The latest development is the introduction of the 3G infrared sensor, which reduces the lift-off distance problems of a laser sensor but is also very good at working on different surfaces.
DPI Rules … Or Does It?
Every gaming mouse will declare the sensitivity of its sensor somewhere on the packaging or in the marketing material. This will be a value rated in DPI, or Dots Per Inch, and is a simplistic way of measuring the sensitivity of a mouse sensor (there’s an argument that its a meaningless term and should be classed as CPI, or Counts Per Inch, but most people understand DPI).
The higher the DPI of the sensor the less physical distance you need to move the mouse to get the same level of cursor movement on screen. So, if you have a high DPI mouse you can be more economical with your hand movements but you need to have a steady hand and be very precise to make accurate cursor movements.
Armed with that knowledge you need to decide of you the sort of person who likes to make fast sweeping hand movements over a large area, or slower more precise movements over a small area. If you prefer fast hand movements then you need a mouse with a low DPI to maintain some level of accuracy (perhaps 1,200 DPI or less), whereas a player with small hand movements can use a mouse with higher DPI and remain accurate (say 2,000 DPI or more).
It’s for this reason that you need to be wary of the marketing hype (and prices) surrounding high DPI mice. Most of the premium mice are capable of around 5,000 DPI and Razer have started pushing their mice to 6,400DPI.
If you start making fast movements at that level of DPI you’re going to be spinning on the spot in a FPS. Make sure your mouse has adjustable DPI and then drop it to around 2,000 (or even lower for some pro-gamers) and you’ll be more likely to find a sweet spot.
Some mice even allow the DPI settings to be adjusted on-the-fly so you can use a medium DPI to strafe enemies, switch to a low DPI for a carefully aimed headshot and then switch back up to high DPI for some frantic close quarters action.
Wired Or Wireless
This is often a heated point of discussion. Wireless mice are great for reducing the tangle of wires on your desk, but their reliance on radio waves to transmit the signal to the receiver does add an element of delay (or lag) to the cursor response. Admittedly modern wireless mice are almost lag free, and the Logitech G7 is probably the best example of how good wireless mice can be. However, if you really want the absolute fastest response then you should stick to a corded mouse.
Wireless mice are also compromised by their reliance on batteries.
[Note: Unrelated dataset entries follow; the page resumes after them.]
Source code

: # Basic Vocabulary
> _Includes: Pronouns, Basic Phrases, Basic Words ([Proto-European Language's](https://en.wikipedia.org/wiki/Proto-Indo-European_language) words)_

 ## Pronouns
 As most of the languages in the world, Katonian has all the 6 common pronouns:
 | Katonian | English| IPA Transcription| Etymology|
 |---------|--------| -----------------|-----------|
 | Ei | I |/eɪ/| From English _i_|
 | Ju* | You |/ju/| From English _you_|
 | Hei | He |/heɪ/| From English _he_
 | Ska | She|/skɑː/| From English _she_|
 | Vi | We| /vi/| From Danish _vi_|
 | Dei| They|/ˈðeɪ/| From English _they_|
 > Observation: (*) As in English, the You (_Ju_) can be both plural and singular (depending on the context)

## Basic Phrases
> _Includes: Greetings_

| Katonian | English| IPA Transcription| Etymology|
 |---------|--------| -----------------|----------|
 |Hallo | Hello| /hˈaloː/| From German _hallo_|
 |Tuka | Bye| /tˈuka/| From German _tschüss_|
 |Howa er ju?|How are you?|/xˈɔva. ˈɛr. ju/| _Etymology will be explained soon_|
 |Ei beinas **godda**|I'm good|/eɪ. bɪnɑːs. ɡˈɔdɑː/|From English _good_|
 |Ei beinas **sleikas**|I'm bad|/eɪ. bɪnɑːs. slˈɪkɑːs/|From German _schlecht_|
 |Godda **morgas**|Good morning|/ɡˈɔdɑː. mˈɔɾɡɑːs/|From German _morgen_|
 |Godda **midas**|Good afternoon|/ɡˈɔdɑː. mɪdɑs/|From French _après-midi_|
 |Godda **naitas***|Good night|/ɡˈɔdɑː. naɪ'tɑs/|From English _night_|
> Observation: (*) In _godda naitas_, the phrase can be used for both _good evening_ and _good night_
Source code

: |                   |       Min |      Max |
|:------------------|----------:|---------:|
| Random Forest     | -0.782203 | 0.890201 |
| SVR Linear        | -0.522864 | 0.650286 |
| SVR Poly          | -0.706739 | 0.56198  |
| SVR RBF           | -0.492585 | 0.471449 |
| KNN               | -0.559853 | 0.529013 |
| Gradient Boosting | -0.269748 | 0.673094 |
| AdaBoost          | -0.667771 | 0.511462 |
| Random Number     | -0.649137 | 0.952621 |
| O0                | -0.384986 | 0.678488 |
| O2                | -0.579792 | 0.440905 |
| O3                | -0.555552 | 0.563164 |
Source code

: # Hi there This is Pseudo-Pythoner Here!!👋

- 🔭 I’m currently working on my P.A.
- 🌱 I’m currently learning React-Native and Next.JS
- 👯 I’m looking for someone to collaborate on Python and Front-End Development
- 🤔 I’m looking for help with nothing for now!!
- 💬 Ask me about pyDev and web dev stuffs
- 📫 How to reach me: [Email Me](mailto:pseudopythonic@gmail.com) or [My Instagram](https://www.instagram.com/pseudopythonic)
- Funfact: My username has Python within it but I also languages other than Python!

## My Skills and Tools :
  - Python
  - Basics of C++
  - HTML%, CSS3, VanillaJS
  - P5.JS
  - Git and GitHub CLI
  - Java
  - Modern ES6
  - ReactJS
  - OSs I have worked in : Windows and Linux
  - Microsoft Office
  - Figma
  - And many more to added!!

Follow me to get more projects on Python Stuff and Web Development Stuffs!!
Some come with recharging cradles but others could leave you scrabbling for a spare set of batteries at an inconvenient moment. Batteries also add weight, so if you like a really light mouse then you might not be happy with the added weight of a wireless mouse.
The latest generation of wireless mice, such as the Razer Mamba and Logitech G700, use a detachable USB cable to give the best of both worlds. You get the freedom of a wireless mouse but the convenience of recharging via cable and no batteries to mess about with.
Left Handed Or Right Handed
If you’re a left-handed gamer then your choices are unfortunately limited as it would appear that the manufacturers don’t see enough of a profit margin to cater for left-handed gamers. The vast majority of ergonomically designed gaming mice are for right-handed gamers only, but there are plenty of choices if you’re happy to use a mouse with an ambidextrous design.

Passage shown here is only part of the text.